Work item: Only the lines of the data holding the string "often" need to be returned.

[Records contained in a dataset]
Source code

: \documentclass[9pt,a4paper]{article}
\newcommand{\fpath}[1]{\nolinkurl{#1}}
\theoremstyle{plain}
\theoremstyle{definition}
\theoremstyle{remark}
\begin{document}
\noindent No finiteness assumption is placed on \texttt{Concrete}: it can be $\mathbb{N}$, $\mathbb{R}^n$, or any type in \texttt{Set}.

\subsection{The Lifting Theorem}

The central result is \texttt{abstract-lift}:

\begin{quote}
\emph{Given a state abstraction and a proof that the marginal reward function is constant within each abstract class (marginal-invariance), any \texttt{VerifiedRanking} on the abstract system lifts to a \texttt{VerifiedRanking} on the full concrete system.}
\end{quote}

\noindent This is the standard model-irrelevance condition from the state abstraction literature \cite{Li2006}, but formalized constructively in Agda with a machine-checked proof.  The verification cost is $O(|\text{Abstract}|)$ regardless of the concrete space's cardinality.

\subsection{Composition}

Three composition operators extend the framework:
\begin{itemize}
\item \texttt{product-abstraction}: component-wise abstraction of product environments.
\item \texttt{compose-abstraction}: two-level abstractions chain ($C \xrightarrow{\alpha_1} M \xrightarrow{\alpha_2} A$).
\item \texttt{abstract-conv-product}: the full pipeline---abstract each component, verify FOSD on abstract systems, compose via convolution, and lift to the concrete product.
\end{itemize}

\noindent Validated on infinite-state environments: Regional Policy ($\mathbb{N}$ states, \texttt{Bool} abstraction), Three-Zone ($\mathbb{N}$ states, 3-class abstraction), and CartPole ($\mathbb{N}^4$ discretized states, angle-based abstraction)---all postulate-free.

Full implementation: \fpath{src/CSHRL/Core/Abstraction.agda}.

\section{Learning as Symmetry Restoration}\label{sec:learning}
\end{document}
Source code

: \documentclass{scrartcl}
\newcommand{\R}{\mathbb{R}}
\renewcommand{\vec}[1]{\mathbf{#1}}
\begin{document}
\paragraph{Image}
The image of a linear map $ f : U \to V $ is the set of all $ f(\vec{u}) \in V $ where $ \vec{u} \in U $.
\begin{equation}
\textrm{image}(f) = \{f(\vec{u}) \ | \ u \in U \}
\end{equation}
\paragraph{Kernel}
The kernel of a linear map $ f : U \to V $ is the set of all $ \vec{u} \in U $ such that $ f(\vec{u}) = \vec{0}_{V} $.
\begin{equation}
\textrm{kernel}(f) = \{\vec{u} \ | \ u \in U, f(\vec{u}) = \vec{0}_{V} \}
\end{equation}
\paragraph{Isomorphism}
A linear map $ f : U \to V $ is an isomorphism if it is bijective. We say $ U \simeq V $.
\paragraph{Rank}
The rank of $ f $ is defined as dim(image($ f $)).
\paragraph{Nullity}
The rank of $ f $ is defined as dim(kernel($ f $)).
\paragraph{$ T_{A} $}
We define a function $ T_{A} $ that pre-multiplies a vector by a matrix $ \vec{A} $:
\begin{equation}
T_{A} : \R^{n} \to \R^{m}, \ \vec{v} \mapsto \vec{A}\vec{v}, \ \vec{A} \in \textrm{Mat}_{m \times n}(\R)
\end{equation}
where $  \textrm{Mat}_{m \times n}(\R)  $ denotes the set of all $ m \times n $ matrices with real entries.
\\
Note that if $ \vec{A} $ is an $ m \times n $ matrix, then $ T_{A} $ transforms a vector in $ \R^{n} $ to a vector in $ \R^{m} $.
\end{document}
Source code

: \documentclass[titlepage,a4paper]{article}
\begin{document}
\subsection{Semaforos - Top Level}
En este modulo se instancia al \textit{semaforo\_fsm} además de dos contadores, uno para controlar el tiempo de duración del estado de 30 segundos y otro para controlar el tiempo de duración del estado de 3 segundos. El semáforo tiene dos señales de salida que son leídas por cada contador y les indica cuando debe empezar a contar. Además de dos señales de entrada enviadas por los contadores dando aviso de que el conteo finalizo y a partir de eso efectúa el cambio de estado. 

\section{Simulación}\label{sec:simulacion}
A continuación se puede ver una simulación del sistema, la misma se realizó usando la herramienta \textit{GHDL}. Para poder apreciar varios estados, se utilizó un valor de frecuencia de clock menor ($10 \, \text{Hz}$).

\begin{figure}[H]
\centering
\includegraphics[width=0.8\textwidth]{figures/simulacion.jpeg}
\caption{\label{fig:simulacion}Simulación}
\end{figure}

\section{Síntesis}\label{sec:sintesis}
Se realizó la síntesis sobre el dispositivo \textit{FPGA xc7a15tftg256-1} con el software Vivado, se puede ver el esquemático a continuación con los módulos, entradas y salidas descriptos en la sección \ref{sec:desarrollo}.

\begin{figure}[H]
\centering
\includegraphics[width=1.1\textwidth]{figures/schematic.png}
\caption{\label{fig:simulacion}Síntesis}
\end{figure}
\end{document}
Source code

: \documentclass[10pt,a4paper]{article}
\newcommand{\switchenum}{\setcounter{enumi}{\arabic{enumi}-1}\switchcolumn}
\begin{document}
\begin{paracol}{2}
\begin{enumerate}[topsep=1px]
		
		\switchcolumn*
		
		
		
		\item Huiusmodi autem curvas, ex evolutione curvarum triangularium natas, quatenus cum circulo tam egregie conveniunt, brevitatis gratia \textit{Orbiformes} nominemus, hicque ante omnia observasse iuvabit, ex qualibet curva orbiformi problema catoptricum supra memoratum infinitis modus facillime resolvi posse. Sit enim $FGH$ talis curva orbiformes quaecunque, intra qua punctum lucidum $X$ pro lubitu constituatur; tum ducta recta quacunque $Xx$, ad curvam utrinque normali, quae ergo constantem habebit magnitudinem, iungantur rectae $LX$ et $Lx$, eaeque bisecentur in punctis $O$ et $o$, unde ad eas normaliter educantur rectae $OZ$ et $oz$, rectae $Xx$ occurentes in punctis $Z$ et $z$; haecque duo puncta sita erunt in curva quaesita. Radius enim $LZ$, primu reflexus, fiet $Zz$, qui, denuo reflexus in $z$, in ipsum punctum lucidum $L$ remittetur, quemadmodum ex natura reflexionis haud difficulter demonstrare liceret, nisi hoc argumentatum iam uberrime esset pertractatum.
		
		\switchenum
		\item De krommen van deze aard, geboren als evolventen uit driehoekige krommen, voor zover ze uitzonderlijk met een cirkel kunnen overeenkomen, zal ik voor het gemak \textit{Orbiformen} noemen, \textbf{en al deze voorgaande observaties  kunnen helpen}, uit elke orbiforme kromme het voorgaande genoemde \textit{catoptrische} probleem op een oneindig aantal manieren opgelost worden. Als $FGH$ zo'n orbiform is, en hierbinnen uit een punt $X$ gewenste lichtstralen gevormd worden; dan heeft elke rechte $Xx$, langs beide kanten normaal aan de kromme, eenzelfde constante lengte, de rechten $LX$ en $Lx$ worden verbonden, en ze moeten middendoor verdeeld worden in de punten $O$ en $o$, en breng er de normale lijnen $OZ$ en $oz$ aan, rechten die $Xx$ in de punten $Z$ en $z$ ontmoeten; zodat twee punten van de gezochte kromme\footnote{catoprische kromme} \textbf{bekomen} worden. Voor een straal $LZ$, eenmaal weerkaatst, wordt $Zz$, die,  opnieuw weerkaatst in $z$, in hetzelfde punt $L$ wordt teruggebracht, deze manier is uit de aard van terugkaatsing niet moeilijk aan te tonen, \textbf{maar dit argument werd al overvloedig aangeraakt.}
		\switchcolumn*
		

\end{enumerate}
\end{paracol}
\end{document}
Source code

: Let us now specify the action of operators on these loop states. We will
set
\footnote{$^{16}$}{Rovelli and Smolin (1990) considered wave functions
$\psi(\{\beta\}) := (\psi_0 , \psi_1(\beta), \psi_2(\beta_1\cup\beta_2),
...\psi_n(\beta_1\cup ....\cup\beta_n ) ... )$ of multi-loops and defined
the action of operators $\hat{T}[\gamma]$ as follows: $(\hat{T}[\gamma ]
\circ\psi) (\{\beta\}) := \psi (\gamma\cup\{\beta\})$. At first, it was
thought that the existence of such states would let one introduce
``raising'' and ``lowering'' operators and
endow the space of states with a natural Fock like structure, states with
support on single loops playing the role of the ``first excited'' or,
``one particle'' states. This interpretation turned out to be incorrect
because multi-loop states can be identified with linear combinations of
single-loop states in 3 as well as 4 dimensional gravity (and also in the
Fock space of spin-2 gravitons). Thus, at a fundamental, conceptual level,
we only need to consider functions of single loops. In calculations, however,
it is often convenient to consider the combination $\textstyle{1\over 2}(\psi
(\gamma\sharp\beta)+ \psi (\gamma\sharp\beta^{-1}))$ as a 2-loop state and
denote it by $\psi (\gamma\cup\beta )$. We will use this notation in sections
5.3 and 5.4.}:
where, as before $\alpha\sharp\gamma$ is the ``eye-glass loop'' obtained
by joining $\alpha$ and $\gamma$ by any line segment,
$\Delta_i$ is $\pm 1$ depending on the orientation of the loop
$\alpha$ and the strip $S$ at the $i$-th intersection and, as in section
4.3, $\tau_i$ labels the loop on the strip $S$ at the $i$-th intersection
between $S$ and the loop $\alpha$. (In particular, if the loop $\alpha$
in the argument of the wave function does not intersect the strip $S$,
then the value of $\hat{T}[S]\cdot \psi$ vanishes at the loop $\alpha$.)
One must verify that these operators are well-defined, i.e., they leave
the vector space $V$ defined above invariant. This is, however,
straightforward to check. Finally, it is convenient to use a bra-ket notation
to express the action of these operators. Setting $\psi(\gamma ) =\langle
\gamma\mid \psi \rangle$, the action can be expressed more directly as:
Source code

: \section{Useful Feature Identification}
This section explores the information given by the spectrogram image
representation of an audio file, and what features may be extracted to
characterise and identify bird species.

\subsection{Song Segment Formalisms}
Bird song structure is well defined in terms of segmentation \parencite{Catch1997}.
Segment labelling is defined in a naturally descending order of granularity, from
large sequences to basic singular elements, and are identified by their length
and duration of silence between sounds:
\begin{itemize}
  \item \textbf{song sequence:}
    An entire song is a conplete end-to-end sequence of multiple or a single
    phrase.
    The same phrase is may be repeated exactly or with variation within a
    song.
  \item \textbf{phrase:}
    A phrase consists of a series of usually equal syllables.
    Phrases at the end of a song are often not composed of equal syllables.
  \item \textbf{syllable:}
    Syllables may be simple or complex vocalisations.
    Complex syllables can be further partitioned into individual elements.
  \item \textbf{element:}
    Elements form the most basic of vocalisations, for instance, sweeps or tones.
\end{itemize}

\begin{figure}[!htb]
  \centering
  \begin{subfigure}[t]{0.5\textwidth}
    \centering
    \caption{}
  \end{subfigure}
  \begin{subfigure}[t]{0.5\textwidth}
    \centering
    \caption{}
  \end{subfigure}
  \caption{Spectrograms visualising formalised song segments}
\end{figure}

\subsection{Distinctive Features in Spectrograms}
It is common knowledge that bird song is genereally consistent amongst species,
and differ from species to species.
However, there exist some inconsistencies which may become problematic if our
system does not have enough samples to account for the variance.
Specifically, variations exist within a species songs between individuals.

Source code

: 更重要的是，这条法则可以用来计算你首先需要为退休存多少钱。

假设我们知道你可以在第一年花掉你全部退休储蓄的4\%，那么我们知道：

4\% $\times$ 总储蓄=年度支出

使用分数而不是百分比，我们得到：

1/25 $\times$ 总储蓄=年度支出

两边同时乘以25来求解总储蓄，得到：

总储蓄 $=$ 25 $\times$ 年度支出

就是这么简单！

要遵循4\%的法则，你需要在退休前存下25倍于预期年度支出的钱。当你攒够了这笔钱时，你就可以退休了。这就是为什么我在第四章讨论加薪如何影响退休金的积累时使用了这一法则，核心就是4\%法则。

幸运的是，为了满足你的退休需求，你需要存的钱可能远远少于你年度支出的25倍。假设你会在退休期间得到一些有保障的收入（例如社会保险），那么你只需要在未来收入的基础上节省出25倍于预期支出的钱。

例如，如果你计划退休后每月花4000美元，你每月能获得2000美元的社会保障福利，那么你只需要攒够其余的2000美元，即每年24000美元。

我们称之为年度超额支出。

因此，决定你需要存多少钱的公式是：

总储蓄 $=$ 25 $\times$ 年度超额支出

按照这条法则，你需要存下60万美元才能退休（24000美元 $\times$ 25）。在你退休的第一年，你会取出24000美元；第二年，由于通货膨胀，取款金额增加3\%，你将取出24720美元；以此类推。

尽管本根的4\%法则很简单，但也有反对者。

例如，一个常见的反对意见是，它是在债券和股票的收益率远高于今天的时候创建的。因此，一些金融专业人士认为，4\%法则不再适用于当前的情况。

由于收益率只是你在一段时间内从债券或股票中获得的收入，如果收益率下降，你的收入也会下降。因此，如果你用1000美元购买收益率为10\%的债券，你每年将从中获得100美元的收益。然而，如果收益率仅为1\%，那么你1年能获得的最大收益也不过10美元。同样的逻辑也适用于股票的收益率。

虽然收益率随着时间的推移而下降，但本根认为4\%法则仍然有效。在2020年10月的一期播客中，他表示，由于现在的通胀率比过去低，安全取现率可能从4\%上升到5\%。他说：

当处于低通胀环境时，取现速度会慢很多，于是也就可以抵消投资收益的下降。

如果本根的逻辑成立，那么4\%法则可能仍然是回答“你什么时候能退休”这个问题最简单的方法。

Response to the exercise:
it is often convenient to consider the combination $\textstyle{1\over 2}(\psi
    Phrases at the end of a song are often not composed of equal syllables.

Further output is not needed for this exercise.